» **HOW TO COMPLETE THIS TASK**: Return nothing but the lines from the one with "2007). The TD" through the one with "(B) By selecting" in the data below, word for word and without pictures.

» **MATERIAL PROVIDED**:

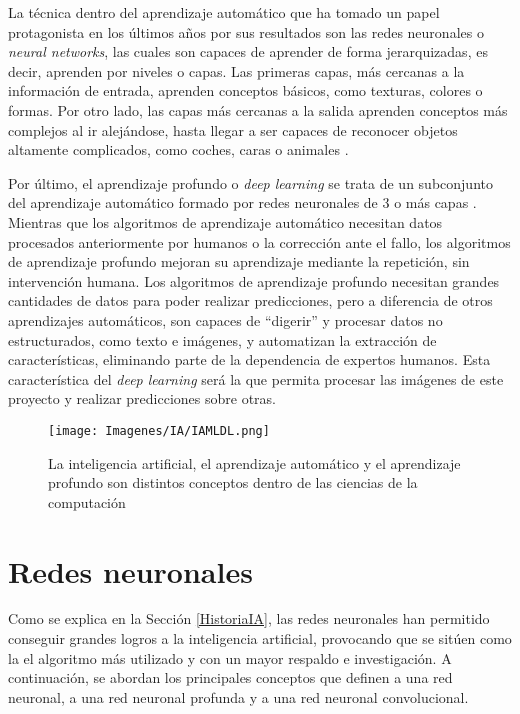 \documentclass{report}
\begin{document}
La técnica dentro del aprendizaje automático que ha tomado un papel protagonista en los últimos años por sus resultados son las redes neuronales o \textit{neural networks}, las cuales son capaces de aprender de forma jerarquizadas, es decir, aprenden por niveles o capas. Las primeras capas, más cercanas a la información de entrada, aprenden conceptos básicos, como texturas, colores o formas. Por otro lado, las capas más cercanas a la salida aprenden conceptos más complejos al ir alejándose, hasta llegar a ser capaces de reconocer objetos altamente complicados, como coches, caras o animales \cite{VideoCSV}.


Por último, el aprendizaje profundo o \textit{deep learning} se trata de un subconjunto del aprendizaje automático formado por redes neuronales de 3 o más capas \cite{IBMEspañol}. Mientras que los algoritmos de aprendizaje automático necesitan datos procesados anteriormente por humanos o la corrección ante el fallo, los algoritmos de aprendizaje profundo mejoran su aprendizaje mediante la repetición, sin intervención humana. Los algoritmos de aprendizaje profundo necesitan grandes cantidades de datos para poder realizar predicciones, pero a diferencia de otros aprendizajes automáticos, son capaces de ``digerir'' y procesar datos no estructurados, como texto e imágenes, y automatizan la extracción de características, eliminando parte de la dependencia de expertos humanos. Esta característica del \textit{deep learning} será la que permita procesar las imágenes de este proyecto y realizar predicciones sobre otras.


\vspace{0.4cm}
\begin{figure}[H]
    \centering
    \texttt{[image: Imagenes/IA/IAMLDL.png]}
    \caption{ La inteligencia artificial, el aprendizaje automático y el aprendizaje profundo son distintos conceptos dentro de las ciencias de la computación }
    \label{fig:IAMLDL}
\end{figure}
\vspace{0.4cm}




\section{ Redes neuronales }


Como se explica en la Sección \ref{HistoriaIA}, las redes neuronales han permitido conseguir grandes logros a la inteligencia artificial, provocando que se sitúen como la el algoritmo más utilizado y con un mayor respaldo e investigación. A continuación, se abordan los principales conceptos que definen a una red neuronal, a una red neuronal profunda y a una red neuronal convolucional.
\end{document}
==
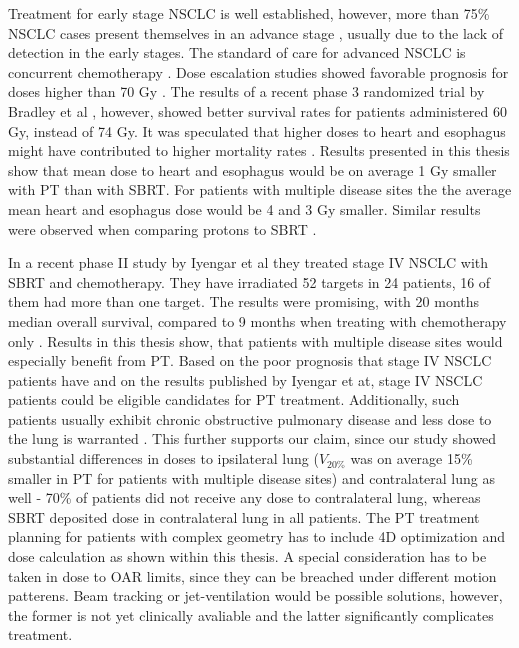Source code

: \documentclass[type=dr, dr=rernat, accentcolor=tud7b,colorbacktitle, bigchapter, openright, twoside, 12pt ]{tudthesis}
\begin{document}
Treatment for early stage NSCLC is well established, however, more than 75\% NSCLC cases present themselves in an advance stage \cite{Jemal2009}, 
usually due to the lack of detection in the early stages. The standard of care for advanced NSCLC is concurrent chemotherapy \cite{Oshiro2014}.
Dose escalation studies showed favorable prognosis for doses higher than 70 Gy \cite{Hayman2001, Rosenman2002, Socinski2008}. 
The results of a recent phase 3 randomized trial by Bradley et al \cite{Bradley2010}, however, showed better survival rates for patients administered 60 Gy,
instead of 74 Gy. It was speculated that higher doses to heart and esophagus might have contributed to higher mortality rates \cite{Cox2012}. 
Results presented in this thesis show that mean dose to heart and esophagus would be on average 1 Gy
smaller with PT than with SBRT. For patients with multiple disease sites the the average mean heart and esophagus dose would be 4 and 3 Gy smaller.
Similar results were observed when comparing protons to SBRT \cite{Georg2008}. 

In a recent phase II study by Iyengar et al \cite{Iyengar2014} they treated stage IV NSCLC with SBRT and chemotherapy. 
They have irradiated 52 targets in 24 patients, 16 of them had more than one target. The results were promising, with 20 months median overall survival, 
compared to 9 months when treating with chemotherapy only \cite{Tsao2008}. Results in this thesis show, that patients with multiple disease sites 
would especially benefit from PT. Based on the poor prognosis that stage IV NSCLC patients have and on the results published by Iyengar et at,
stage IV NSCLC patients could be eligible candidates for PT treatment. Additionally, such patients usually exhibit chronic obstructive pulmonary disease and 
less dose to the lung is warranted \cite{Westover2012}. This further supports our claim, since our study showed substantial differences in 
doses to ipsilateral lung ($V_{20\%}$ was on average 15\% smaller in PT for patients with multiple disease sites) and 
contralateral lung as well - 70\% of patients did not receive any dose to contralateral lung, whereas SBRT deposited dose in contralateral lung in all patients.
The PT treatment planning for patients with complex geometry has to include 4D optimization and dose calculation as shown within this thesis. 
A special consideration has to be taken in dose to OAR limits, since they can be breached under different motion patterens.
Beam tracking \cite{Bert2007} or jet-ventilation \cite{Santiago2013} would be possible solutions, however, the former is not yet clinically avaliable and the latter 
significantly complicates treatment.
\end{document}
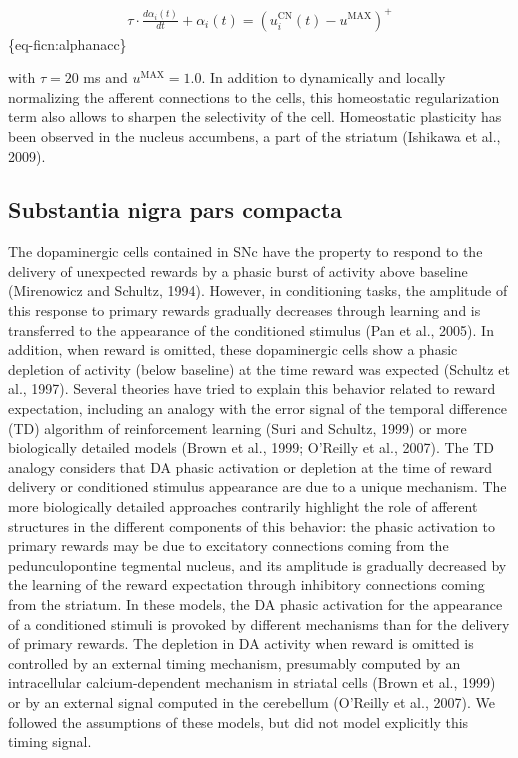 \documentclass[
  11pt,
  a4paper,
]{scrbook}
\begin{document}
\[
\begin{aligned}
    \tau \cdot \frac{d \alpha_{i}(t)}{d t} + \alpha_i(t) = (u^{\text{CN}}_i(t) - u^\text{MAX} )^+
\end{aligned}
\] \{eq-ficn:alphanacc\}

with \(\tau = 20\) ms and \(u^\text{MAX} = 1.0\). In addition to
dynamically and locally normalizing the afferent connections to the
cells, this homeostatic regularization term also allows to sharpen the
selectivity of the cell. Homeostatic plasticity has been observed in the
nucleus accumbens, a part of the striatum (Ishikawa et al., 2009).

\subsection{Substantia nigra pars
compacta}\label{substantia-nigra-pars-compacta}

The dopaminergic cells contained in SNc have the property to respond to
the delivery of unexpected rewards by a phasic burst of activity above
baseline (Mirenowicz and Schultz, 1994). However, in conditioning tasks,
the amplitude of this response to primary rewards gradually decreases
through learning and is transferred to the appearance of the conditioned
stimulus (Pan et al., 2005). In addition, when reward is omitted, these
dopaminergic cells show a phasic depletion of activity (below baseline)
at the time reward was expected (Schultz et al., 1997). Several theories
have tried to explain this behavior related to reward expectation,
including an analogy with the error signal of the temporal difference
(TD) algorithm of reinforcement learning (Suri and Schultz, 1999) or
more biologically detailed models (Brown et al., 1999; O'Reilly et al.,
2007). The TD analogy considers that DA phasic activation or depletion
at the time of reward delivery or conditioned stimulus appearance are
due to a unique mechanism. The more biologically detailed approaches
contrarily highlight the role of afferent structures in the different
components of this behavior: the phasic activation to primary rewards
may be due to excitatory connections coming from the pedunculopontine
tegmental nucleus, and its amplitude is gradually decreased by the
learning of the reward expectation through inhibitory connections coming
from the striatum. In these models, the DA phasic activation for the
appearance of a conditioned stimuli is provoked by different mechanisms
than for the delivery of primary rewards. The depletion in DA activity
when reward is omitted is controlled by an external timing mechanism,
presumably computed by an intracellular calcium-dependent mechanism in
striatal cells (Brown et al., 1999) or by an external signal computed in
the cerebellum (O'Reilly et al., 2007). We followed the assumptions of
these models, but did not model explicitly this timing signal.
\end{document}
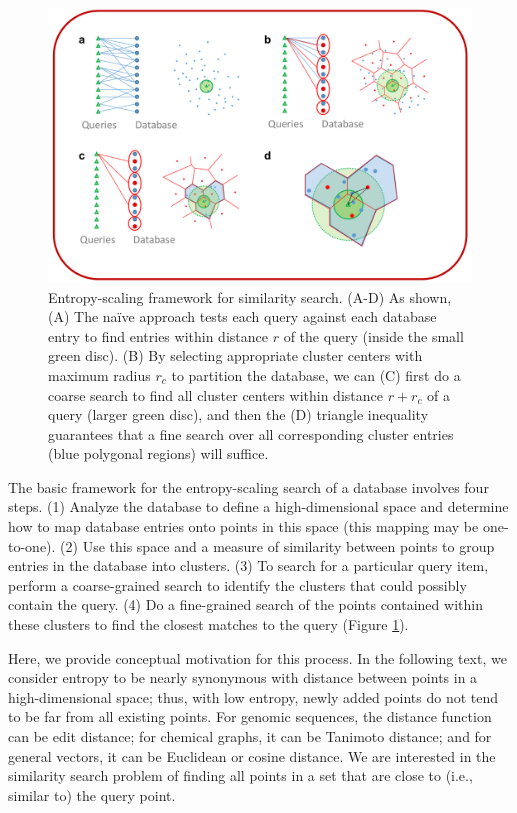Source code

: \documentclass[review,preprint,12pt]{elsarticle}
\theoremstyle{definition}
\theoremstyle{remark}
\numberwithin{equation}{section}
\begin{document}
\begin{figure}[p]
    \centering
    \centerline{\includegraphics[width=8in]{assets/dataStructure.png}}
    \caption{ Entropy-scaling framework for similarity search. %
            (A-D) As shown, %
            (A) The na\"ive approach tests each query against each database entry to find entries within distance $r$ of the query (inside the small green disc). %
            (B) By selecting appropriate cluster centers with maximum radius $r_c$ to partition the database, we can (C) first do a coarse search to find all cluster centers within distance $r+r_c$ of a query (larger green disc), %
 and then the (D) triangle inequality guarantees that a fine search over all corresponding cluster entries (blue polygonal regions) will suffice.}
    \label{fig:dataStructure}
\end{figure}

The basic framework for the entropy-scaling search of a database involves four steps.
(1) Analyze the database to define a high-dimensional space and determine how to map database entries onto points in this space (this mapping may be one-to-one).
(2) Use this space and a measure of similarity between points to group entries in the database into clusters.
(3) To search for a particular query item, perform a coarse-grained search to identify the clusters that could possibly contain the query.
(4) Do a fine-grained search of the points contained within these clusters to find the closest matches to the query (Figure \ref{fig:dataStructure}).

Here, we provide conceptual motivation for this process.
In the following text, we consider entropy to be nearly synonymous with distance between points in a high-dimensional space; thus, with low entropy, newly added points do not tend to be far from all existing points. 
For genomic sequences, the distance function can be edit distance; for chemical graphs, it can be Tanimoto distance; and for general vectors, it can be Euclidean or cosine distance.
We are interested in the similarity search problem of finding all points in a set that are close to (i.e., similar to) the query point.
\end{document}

» **EXERCISE RESPONSE**:
2007). The TD analogy considers that DA phasic activation or depletion
at the time of reward delivery or conditioned stimulus appearance are
due to a unique mechanism. The more biologically detailed approaches
contrarily highlight the role of afferent structures in the different
components of this behavior: the phasic activation to primary rewards
may be due to excitatory connections coming from the pedunculopontine
tegmental nucleus, and its amplitude is gradually decreased by the
learning of the reward expectation through inhibitory connections coming
from the striatum. In these models, the DA phasic activation for the
appearance of a conditioned stimuli is provoked by different mechanisms
than for the delivery of primary rewards. The depletion in DA activity
when reward is omitted is controlled by an external timing mechanism,
presumably computed by an intracellular calcium-dependent mechanism in
striatal cells (Brown et al., 1999) or by an external signal computed in
the cerebellum (O'Reilly et al., 2007). We followed the assumptions of
these models, but did not model explicitly this timing signal.
\end{document}
Source code

: \documentclass[review,preprint,12pt]{elsarticle}
\theoremstyle{definition}
\theoremstyle{remark}
\numberwithin{equation}{section}
\begin{document}
\begin{figure}[p]
    \centering
    \centerline{\includegraphics[width=8in]{assets/dataStructure.png}}
    \caption{ Entropy-scaling framework for similarity search. %
            (A-D) As shown, %
            (A) The na\"ive approach tests each query against each database entry to find entries within distance $r$ of the query (inside the small green disc). %
            (B) By selecting appropriate cluster centers with maximum radius $r_c$ to partition the database, we can (C) first do a coarse search to find all cluster centers within distance $r+r_c$ of a query (larger green disc), %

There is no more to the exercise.